ASSIGNMENT:
In your reply, repeat the full listing exactly and leave each picture out.

DATA SUPPLIED:
________
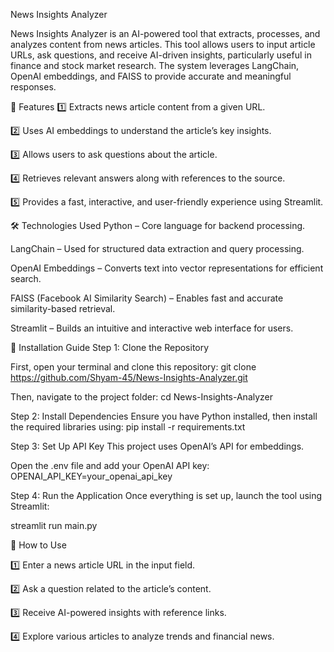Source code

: News Insights Analyzer

News Insights Analyzer is an AI-powered tool that extracts, processes, and analyzes content from news articles. This tool allows users to input article URLs, ask questions, and receive AI-driven insights, particularly useful in finance and stock market research. The system leverages LangChain, OpenAI embeddings, and FAISS to provide accurate and meaningful responses.

📌 Features
1️⃣ Extracts news article content from a given URL.

2️⃣ Uses AI embeddings to understand the article’s key insights.

3️⃣ Allows users to ask questions about the article.

4️⃣ Retrieves relevant answers along with references to the source.

5️⃣ Provides a fast, interactive, and user-friendly experience using Streamlit.

🛠️ Technologies Used
Python – Core language for backend processing.

LangChain – Used for structured data extraction and query processing.

OpenAI Embeddings – Converts text into vector representations for efficient search.

FAISS (Facebook AI Similarity Search) – Enables fast and accurate similarity-based retrieval.

Streamlit – Builds an intuitive and interactive web interface for users.

🚀 Installation Guide
Step 1: Clone the Repository

First, open your terminal and clone this repository:
git clone https://github.com/Shyam-45/News-Insights-Analyzer.git

Then, navigate to the project folder:
cd News-Insights-Analyzer

Step 2: Install Dependencies
Ensure you have Python installed, then install the required libraries using:
pip install -r requirements.txt

Step 3: Set Up API Key
This project uses OpenAI’s API for embeddings.

Open the .env file and add your OpenAI API key:
OPENAI_API_KEY=your_openai_api_key

Step 4: Run the Application
Once everything is set up, launch the tool using Streamlit:

streamlit run main.py

📝 How to Use

1️⃣ Enter a news article URL in the input field.

2️⃣ Ask a question related to the article’s content.

3️⃣ Receive AI-powered insights with reference links.

4️⃣ Explore various articles to analyze trends and financial news.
________
SOLUTION TO THE EXERCISE:
Source code

: News Insights Analyzer

News Insights Analyzer is an AI-powered tool that extracts, processes, and analyzes content from news articles. This tool allows users to input article URLs, ask questions, and receive AI-driven insights, particularly useful in finance and stock market research. The system leverages LangChain, OpenAI embeddings, and FAISS to provide accurate and meaningful responses.

📌 Features
1️⃣ Extracts news article content from a given URL.

2️⃣ Uses AI embeddings to understand the article’s key insights.

3️⃣ Allows users to ask questions about the article.

4️⃣ Retrieves relevant answers along with references to the source.

5️⃣ Provides a fast, interactive, and user-friendly experience using Streamlit.

🛠️ Technologies Used
Python – Core language for backend processing.

LangChain – Used for structured data extraction and query processing.

OpenAI Embeddings – Converts text into vector representations for efficient search.

FAISS (Facebook AI Similarity Search) – Enables fast and accurate similarity-based retrieval.

Streamlit – Builds an intuitive and interactive web interface for users.

🚀 Installation Guide
Step 1: Clone the Repository

First, open your terminal and clone this repository:
git clone https://github.com/Shyam-45/News-Insights-Analyzer.git

Then, navigate to the project folder:
cd News-Insights-Analyzer

Step 2: Install Dependencies
Ensure you have Python installed, then install the required libraries using:
pip install -r requirements.txt

Step 3: Set Up API Key
This project uses OpenAI’s API for embeddings.

Open the .env file and add your OpenAI API key:
OPENAI_API_KEY=your_openai_api_key

Step 4: Run the Application
Once everything is set up, launch the tool using Streamlit:

streamlit run main.py

📝 How to Use

1️⃣ Enter a news article URL in the input field.

2️⃣ Ask a question related to the article’s content.

3️⃣ Receive AI-powered insights with reference links.

4️⃣ Explore various articles to analyze trends and financial news.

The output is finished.